Aus technischer Sicht ist nach dem Aufwärtstrend eine normale Konsolidierung zum Abbau der überkauften Strukturen wahrscheinlich. Ein erster Unterstützungsbereich liegt bereits bei 14.850, ein weiterer bei 14.600 DAX-Punkten.


   Ifo und Einkaufsmanager mit möglichen Impulsen - und SAP kommt 

Die Berichtssaison läuft in der kommenden Woche auch in Europa richtig an: Am Mittwoch legen unter anderem ASML und Givaudan ihre Geschäftszahlen auf den Tisch, am Donnerstag SAP, Sartorius, Nokia und Diageo. Auf Hochtouren läuft die Berichtssaison bereits in den USA: Zahlen gibt es unter anderem von Intel, Microsoft, IBM, Tesla, Boeing, GE und Lockheed Martin.

Auf der Konjunkturseite wird in der kommenden Woche der Ifo-Geschäftsklima-Index am Mittwoch Aufschluss über die Stimmung der Unternehmen geben. Zuvor steht der Dienstag im Zeichen der Einkaufsmanager-Indizes - sowohl dies- als auch jenseits des Atlantiks.
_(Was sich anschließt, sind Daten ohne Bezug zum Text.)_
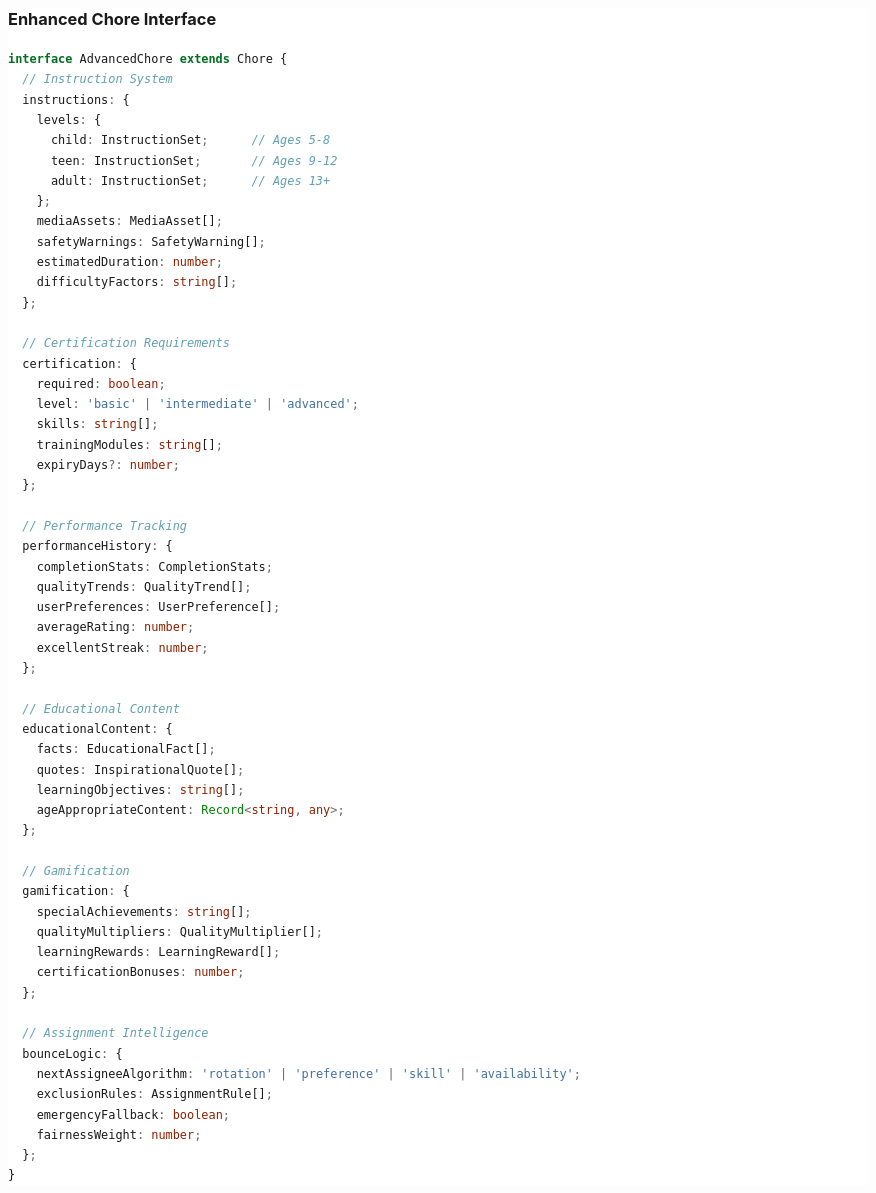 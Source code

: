 ### Enhanced Chore Interface
```typescript
interface AdvancedChore extends Chore {
  // Instruction System
  instructions: {
    levels: {
      child: InstructionSet;      // Ages 5-8
      teen: InstructionSet;       // Ages 9-12
      adult: InstructionSet;      // Ages 13+
    };
    mediaAssets: MediaAsset[];
    safetyWarnings: SafetyWarning[];
    estimatedDuration: number;
    difficultyFactors: string[];
  };

  // Certification Requirements
  certification: {
    required: boolean;
    level: 'basic' | 'intermediate' | 'advanced';
    skills: string[];
    trainingModules: string[];
    expiryDays?: number;
  };

  // Performance Tracking
  performanceHistory: {
    completionStats: CompletionStats;
    qualityTrends: QualityTrend[];
    userPreferences: UserPreference[];
    averageRating: number;
    excellentStreak: number;
  };

  // Educational Content
  educationalContent: {
    facts: EducationalFact[];
    quotes: InspirationalQuote[];
    learningObjectives: string[];
    ageAppropriateContent: Record<string, any>;
  };

  // Gamification
  gamification: {
    specialAchievements: string[];
    qualityMultipliers: QualityMultiplier[];
    learningRewards: LearningReward[];
    certificationBonuses: number;
  };

  // Assignment Intelligence
  bounceLogic: {
    nextAssigneeAlgorithm: 'rotation' | 'preference' | 'skill' | 'availability';
    exclusionRules: AssignmentRule[];
    emergencyFallback: boolean;
    fairnessWeight: number;
  };
}
```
In den USA stehen die Veröffentlichung des Bruttoinlandsprodukts sowie der Auftragseingang für langlebige Wirtschaftsgüter auf der Agenda - beide Daten sind für Donnerstag angekündigt.

Impulse aus China sind in der kommenden Woche nicht zu erwarten: Wegen des dortigen Neujahrfests bleiben die chinesischen Märkte die gesamte Woche geschlossen.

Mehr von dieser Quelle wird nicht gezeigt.